[rabbitmq-discuss] AMQP restart

Tue Oct 16 12:57:31 BST 2012

Hi!

On 15 Oct 2012, at 16:07, tom kelly wrote:

> Hi List,
> New user here, debugging some code I inherited so apologies if my questions below are irrelevant.
> 
> I'm investigating an amqp crash that I've seen in my logs a few times and after a code review of the amqp component I'm a bit concerned that my connections may be dying & silently failing when this crash occurs.
> 

Ok, let's look at that then.

> I'm using an older version that unlinked from the process that called "start_link", anyone know why that was? I'm publishing through this channel by calling amqp_channel:cast, so now I'm worried that if the connection & channel were closed down everything that I thought I was publishing after this error just silently failed. And because of the unlink there's no way the application would have known.
> 

I'm really no too sure about this unlink business, but if you could clarify where that was happening then I can probably look through the hg logs to try and figure out what was going on there.

> I plan upgrading to the latest version but I'm not sure that it has all the features to help solve this problem. I see that the unlink is gone and the supervision policy is still:{one_for_all, 0, 1} So I guess this means I have to trap exits and I have responsibility for reopening the connection & channel if it dies?

My reading of the supervision hierarchy is thus:

The application has a top level simple_one_for_one supervisor for all connections, which handles the amqp_connection_sup.
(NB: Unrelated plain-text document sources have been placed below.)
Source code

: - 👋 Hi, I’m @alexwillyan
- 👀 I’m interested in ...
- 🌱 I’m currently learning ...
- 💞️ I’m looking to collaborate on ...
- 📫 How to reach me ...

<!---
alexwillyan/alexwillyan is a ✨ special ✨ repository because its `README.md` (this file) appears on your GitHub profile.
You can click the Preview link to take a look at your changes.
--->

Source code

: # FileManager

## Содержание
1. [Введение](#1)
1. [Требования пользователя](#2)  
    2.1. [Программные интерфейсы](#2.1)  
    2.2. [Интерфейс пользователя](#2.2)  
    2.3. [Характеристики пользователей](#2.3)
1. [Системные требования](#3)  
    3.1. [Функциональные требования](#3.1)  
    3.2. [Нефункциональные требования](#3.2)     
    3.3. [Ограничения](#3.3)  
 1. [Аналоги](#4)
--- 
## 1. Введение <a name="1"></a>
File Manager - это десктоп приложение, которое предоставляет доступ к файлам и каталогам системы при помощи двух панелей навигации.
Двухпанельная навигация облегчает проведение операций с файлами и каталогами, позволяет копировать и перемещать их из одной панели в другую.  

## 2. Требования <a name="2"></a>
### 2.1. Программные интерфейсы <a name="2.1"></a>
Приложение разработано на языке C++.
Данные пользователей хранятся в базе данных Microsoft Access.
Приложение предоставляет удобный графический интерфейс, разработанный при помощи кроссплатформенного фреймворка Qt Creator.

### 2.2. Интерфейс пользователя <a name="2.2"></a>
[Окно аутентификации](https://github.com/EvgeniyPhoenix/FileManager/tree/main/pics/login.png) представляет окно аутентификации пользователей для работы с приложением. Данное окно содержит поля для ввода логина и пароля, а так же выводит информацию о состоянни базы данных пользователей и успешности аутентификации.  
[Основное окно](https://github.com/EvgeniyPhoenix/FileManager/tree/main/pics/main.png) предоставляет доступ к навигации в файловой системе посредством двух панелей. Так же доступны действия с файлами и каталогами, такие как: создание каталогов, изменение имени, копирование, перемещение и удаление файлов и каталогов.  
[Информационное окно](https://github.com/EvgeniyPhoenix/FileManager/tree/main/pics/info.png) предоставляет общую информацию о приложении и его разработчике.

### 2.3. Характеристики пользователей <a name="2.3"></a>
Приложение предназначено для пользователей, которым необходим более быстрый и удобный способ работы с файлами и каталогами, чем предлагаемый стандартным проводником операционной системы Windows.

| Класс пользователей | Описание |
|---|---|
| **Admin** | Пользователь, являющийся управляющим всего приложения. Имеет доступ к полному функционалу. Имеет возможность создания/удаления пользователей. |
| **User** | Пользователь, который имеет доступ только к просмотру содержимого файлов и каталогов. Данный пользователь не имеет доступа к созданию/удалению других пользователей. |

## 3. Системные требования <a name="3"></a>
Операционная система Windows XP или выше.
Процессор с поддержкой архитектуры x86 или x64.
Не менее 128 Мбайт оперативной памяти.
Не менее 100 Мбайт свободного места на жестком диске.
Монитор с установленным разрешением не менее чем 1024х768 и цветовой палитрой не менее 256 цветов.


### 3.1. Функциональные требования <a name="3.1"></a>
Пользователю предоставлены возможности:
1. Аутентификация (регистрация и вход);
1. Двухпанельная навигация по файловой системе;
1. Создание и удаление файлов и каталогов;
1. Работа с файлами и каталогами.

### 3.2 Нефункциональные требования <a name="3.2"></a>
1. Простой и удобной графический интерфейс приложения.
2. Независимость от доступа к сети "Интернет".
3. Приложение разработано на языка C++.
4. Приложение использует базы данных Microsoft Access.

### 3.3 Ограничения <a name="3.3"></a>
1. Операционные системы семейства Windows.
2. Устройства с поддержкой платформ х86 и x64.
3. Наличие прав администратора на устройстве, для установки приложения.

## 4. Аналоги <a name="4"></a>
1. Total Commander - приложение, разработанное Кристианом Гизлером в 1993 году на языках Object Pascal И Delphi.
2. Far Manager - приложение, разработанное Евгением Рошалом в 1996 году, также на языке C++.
This just ensures that each connection can actually be started and they connection_sup is temporary, so no restarts will ever take place. This is presumably what you'd expect, as we're not trying to second guess how long your connections need to live for.

The actual connection consists of a few processes - the gen_connection, connection_type_sup and channel_sup_sup. This is a one_for_all supervisor and the actual gen_connection process is an 'intrinsic' worker, so a non-normal exit will kill the supervisor (and sibling processes), but a normal exit will take everyone else down cleanly.

Now the channel_sup_sup starts a temporary worker (amqp_channel_sup) and that starts an intrinsic worker.  So all in all, it looks to me as if the connection and channel will be properly re-established if a non-normal exit occurs.

> But before I restart it, what happens to any attempts to publish messages? I see there's new confirmation functionality that sounds like it might do what's required but from my reading it seems that if amqp_channel is shut down after a crash on the connection then all the confirm info is discarded. Is there no way to keep this process alive and try to re-open the connection immediately on failure?
> 

I'm not really sure what you're asking here, but my reading of the client is that if you're expecting a confirm and you've not seen it, then you can/should assume the message wasn't accepted by the broker. If you're asking about tracking the confirms between channel instances, then yes, you'll need to do that yourself, using whatever mechanism suits your design (shared/stable storage, stateful parent process, etc).

> I'm just about to plug in the new version and play with the confirmations but any explanations of the current design might help enormously,
> Thanks,
> //TTom.

Well I hope my comments have made it a bit clearly and not worse! Please *do* feel free to come back with any questions, or to clear up anything I've not explained properly.

Cheers,
Tim